I agree with Kerry that a responsible harvest is not only legal but necessary for a balanced fishery system. The DCNR has made progress in striking a better balance over the years. The problem is not legal, responsible catches, it's over harvest and especially poaching. Do you know how many of your fish die in gill nets?? Do you know how many are netted and sold in other states?? Crappie, bass and stripe are netted ans sold illegally. It's a real problem. Enforcement is improving with the help of anglers, including tangible help from tournament anglers.
Speaking of tournaments, since this turned into a tournament hate thread...:) Many of my clients and friends are rabid, anti-tournament people. I see both sides being out there every day. So, I ask some of you to explain to me, why is Guntersville so good?? It's considered in the top 3 lakes in the Nation despite the big number of tournaments. Over the last 10 years, (and I know this), there has been a HUGE increase in the amount of tournaments, yet the fishing has also IMPROVED, it's 10 times the lake it was 10 years ago.

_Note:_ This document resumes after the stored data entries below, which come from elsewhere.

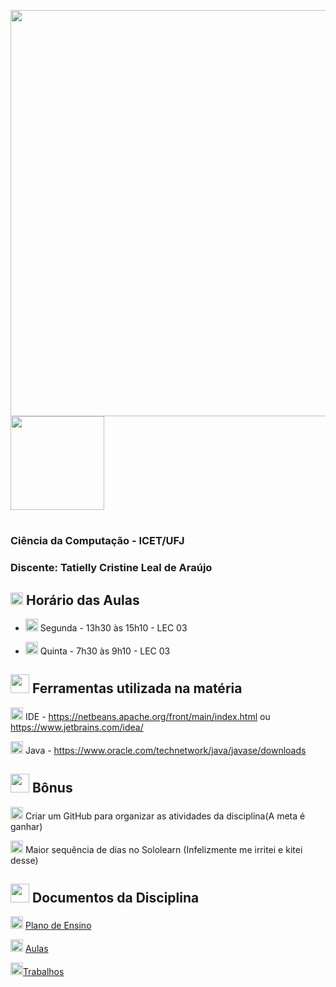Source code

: <img src="https://github.com/user-attachments/assets/81838698-97c1-4b50-9513-3d0aba9b13b1" width="650"> <img src="https://github.com/user-attachments/assets/03d53aca-9552-49f2-b8d0-062550533afb" width="150">

#

### **Ciência da Computação - ICET/UFJ** 

### Discente: Tatielly Cristine Leal de Araújo

## <img src="https://github.com/user-attachments/assets/f8a9c40c-63f5-4ecb-ad70-f15e42da6365" width="20"> Horário das Aulas

- <img src="https://github.com/user-attachments/assets/3bf45ea6-2dbe-4e48-8b6d-a61cdc21c14e" width="20"> Segunda - 13h30 às 15h10 - LEC 03

- <img src="https://github.com/user-attachments/assets/3bf45ea6-2dbe-4e48-8b6d-a61cdc21c14e" width="20"> Quinta - 7h30 às 9h10 - LEC 03

## <img src="https://github.com/user-attachments/assets/33df927d-afed-418f-9637-7e75333512ae" width="30"> Ferramentas utilizada na matéria

<img src="https://github.com/user-attachments/assets/3bf45ea6-2dbe-4e48-8b6d-a61cdc21c14e" width="20"> IDE - https://netbeans.apache.org/front/main/index.html ou https://www.jetbrains.com/idea/

<img src="https://github.com/user-attachments/assets/3bf45ea6-2dbe-4e48-8b6d-a61cdc21c14e" width="20"> Java - https://www.oracle.com/technetwork/java/javase/downloads

## <img src="https://github.com/user-attachments/assets/3f67f0e8-d0e8-4862-918e-8701a86409f0" width="30"> Bônus
<img src="https://github.com/user-attachments/assets/3bf45ea6-2dbe-4e48-8b6d-a61cdc21c14e" width="20"> Criar um GitHub para organizar as atividades da disciplina(A meta é ganhar)

<img src="https://github.com/user-attachments/assets/3bf45ea6-2dbe-4e48-8b6d-a61cdc21c14e" width="20"> Maior sequência de dias no Sololearn (Infelizmente me irritei e kitei desse)

## <img src="https://github.com/user-attachments/assets/6fc595ad-87ad-48ac-ba70-9cd067c87128" width="30"> Documentos da Disciplina
<img src="https://github.com/user-attachments/assets/3bf45ea6-2dbe-4e48-8b6d-a61cdc21c14e" width="20"> [Plano de Ensino](https://github.com/brunamota/POO/files/15017784/Plano.de.Ensino.POO.-.01_2024.pdf)

<img src="https://github.com/user-attachments/assets/3bf45ea6-2dbe-4e48-8b6d-a61cdc21c14e" width="20"> [Aulas](https://github.com/Perezz21/Programa-o-Orientada-ao-Objeto/tree/main/Aulas)

<img src="https://github.com/user-attachments/assets/3bf45ea6-2dbe-4e48-8b6d-a61cdc21c14e" width="20">[Trabalhos](https://github.com/Perezz21/Programa-o-Orientada-ao-Objeto/blob/main/Trabalho.md)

The same is true with a lot of lakes around the nation that continue to produce year after year with the tournament pressure.

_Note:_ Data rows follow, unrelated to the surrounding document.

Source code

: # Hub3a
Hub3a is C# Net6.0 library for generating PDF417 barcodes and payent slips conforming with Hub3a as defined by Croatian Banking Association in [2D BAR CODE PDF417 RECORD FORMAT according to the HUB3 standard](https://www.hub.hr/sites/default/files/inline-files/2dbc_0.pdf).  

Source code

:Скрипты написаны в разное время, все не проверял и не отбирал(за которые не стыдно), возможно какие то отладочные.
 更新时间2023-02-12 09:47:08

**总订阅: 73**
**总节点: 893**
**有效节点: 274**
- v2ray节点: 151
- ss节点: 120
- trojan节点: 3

Some reasons could be because fewer fish die than a lot of the anti-tournament crowd thinks, that is being proven in independent studies. Limited tournament mortality in some cases makes up for the lost "harvest" value which has come about from C&R and lower numbers of people who fish for food. AND, most importantly, tournament anglers have gotten active to protect habitat and water quality. Out of all the reasons we may think that our fishing has declined, it's water quality and habitat that are the real factors, not legal meat fishermen or tournament anglers.
It's hilarious to me when I'm out there. A lot of the most rabid anti-tournament people I know don't even fish for bass! By the way, Guntersville is what I consider to be the best crappie lake in the country, it's gets better every year. Not only that, but there are days I catch 20+ bass OVER 4-lbs. I have the biggest tournament bag weighed in this year, 5 bass at 30.39 pounds. I had 5 at 34-lbs a couple days prior to that. There have been countless 20+ pound bags weighed in, some days it's easy to carry a 5-lb average. Not to mention, everywhere you look you can see all the little bass, crappie and bream you want. If this is the type of devastation increased tournaments cause, I say... BRING IT ON! :) The only thing devastated is my left arm from yanking 5-lb bass out of the grass all summer. I have caught 6 over 8-lbs this year, and my clients biggest has been 8.5 (All released alive by the way).
It can be tough also, but as noted, just because you aren't catching them, doesn't mean they are not there. Ever use one of those cameras? I have, when you see on the screen what does NOT bite, you'll about want to quit fishing.
It's all proof that when you have the right habitat, bait and water quality along with a good management plan, we'll all be happy.